_Task item:_
Within this material, find every line where the string "Cyandev" appears, and copy it out.
-------------------------
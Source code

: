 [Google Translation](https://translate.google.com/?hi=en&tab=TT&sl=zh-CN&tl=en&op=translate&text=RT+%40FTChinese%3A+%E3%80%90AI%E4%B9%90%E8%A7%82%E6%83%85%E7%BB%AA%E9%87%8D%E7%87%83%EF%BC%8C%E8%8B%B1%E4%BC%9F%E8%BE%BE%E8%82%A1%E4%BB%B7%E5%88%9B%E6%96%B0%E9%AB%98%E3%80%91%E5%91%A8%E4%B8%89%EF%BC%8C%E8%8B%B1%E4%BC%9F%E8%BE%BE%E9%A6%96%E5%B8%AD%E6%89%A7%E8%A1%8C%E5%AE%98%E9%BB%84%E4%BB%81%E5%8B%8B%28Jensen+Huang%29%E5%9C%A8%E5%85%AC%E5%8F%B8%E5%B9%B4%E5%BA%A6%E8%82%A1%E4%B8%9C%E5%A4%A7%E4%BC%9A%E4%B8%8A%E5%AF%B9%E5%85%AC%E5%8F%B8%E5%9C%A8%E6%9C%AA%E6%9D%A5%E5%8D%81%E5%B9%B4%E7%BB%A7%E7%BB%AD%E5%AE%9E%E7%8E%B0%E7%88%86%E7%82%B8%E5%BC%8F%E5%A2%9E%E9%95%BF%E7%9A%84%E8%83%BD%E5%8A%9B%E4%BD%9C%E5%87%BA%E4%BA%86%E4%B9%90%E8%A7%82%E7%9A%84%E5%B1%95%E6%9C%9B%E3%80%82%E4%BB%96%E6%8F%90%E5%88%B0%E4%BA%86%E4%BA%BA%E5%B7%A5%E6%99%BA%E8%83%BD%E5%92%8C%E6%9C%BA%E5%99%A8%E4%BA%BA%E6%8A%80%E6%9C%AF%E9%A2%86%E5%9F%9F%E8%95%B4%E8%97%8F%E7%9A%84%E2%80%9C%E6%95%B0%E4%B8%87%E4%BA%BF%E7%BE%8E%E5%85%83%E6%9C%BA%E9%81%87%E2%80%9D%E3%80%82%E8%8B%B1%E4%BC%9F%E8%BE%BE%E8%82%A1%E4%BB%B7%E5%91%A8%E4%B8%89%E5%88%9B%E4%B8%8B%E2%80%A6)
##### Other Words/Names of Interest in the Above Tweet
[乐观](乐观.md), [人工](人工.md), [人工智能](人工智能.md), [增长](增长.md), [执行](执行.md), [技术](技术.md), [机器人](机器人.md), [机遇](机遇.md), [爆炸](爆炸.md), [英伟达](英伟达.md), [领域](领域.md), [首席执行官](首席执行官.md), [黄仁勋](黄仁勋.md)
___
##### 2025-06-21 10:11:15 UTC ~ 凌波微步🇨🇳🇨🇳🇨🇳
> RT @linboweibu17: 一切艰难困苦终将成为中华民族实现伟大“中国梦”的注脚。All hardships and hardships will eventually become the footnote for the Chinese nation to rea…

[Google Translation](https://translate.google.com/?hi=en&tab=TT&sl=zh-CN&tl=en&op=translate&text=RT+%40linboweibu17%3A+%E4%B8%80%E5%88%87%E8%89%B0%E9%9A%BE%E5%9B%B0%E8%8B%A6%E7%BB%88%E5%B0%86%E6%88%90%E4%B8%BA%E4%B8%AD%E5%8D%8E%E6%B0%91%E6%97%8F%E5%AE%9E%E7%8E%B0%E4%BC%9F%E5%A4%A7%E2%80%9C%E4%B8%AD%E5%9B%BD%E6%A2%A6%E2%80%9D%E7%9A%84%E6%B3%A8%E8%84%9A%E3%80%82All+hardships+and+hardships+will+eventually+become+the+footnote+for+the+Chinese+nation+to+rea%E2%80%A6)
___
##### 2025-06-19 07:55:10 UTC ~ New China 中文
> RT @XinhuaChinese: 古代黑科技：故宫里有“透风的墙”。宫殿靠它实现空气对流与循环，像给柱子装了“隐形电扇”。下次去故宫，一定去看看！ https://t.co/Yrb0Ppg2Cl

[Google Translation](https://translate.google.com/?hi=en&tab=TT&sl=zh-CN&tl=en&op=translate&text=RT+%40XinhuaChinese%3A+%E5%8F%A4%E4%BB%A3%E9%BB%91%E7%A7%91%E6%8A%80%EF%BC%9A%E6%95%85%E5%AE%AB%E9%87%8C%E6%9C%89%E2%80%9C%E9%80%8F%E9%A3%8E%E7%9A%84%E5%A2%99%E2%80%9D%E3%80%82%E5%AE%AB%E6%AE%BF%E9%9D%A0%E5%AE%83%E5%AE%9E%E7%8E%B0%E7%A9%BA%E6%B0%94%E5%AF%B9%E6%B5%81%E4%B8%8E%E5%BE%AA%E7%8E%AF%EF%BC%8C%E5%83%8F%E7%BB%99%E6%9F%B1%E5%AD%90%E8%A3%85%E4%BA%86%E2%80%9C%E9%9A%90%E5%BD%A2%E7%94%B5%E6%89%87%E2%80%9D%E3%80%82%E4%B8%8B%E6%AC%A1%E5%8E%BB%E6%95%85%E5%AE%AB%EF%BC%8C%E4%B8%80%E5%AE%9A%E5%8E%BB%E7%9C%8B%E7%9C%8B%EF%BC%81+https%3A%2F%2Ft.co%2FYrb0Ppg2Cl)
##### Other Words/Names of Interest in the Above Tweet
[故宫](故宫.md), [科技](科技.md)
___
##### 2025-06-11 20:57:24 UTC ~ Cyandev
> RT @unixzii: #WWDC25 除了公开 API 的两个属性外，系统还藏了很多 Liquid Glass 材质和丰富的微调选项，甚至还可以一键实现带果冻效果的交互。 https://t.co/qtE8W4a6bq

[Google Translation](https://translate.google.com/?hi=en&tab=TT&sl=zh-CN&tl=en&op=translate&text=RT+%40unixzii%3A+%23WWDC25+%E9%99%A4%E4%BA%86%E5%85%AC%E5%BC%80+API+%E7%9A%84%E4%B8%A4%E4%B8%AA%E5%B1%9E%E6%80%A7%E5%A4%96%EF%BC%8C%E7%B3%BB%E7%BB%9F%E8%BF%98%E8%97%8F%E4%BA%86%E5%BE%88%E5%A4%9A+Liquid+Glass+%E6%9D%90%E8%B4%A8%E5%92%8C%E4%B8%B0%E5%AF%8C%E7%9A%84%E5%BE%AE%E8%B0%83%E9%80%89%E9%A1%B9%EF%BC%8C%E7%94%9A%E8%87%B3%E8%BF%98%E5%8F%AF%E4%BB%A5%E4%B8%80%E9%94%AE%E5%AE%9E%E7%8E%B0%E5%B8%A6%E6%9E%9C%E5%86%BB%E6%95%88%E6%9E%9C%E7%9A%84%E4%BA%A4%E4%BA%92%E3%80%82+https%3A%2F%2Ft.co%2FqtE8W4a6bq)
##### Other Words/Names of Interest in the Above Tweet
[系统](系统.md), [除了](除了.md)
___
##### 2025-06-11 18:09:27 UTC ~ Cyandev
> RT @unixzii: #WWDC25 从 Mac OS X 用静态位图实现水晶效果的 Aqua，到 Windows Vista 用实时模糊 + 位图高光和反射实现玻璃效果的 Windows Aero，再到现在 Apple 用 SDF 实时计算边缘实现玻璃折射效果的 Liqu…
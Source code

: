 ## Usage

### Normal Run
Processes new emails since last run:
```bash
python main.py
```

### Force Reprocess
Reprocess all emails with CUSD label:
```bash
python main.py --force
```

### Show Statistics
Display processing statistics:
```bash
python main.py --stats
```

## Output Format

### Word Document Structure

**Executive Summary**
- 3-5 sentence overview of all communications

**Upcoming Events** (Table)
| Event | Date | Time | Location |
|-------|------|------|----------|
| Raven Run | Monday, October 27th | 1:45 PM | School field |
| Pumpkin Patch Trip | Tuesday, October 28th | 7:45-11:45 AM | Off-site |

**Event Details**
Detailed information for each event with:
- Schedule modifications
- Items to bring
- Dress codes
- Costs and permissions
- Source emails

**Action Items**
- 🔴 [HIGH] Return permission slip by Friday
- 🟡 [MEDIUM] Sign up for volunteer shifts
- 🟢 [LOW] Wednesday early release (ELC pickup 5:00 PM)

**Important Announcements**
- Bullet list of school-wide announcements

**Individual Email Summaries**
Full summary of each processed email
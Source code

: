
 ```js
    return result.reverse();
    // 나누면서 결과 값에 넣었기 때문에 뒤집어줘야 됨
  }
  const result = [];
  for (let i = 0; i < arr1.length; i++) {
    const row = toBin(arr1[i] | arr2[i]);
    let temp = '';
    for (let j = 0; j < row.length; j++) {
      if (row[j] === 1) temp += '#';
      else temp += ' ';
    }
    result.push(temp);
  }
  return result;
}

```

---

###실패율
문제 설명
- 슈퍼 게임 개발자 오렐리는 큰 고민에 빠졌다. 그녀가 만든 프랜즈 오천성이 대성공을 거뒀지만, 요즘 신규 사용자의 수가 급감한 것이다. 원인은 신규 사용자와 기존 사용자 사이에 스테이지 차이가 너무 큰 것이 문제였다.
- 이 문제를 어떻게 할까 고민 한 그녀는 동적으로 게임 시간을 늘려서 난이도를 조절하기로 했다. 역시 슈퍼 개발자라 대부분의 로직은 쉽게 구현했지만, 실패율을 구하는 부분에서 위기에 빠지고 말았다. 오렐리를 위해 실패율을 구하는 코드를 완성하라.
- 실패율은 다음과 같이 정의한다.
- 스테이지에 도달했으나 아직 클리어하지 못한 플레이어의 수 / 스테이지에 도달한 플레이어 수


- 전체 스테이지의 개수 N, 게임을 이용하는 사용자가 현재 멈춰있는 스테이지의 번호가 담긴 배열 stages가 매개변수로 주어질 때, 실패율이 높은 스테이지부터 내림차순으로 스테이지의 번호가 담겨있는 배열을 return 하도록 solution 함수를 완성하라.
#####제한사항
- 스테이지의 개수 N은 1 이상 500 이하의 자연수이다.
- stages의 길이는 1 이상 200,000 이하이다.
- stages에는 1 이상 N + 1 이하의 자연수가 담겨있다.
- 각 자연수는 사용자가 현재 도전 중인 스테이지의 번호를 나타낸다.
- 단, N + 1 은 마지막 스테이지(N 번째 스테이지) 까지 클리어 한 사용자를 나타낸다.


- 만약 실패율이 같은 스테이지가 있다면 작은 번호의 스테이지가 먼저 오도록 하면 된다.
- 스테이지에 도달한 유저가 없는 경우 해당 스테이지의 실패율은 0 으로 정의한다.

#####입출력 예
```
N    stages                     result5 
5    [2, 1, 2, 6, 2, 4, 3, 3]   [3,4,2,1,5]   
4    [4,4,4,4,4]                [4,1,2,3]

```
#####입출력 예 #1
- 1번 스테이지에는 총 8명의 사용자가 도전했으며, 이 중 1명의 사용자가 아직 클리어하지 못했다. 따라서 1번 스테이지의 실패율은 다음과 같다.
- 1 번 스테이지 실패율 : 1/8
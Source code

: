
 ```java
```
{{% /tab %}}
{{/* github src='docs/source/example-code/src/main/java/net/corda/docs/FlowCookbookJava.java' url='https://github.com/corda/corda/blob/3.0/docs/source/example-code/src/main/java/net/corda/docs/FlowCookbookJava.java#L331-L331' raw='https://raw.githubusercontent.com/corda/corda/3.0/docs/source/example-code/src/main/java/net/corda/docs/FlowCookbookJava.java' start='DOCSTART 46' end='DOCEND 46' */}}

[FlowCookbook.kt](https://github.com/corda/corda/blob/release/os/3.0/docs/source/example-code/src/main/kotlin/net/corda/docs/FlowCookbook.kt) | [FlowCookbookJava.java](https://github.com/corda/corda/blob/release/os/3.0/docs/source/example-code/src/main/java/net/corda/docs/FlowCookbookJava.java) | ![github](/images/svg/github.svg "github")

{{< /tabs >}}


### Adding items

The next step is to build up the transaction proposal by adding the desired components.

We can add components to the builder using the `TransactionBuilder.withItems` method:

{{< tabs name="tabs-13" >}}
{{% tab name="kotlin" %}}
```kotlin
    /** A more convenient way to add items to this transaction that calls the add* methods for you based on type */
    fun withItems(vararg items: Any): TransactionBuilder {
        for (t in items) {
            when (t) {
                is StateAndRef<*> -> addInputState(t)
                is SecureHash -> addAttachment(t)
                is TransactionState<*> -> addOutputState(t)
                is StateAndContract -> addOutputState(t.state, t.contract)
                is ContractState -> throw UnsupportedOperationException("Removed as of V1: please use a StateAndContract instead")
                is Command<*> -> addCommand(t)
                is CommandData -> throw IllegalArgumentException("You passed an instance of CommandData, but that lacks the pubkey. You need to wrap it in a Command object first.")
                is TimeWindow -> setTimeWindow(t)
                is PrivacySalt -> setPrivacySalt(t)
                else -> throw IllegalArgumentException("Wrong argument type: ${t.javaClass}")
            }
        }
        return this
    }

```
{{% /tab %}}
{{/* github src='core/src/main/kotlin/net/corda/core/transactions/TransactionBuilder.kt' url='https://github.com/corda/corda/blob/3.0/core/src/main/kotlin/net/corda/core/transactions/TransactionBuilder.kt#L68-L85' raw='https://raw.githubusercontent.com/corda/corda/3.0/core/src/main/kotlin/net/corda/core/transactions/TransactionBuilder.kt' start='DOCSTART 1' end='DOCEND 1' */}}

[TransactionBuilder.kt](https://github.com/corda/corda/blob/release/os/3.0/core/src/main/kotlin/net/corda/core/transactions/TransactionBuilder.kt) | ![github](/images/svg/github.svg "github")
-------------------------
_Exercise output:_
##### 2025-06-11 20:57:24 UTC ~ Cyandev
##### 2025-06-11 18:09:27 UTC ~ Cyandev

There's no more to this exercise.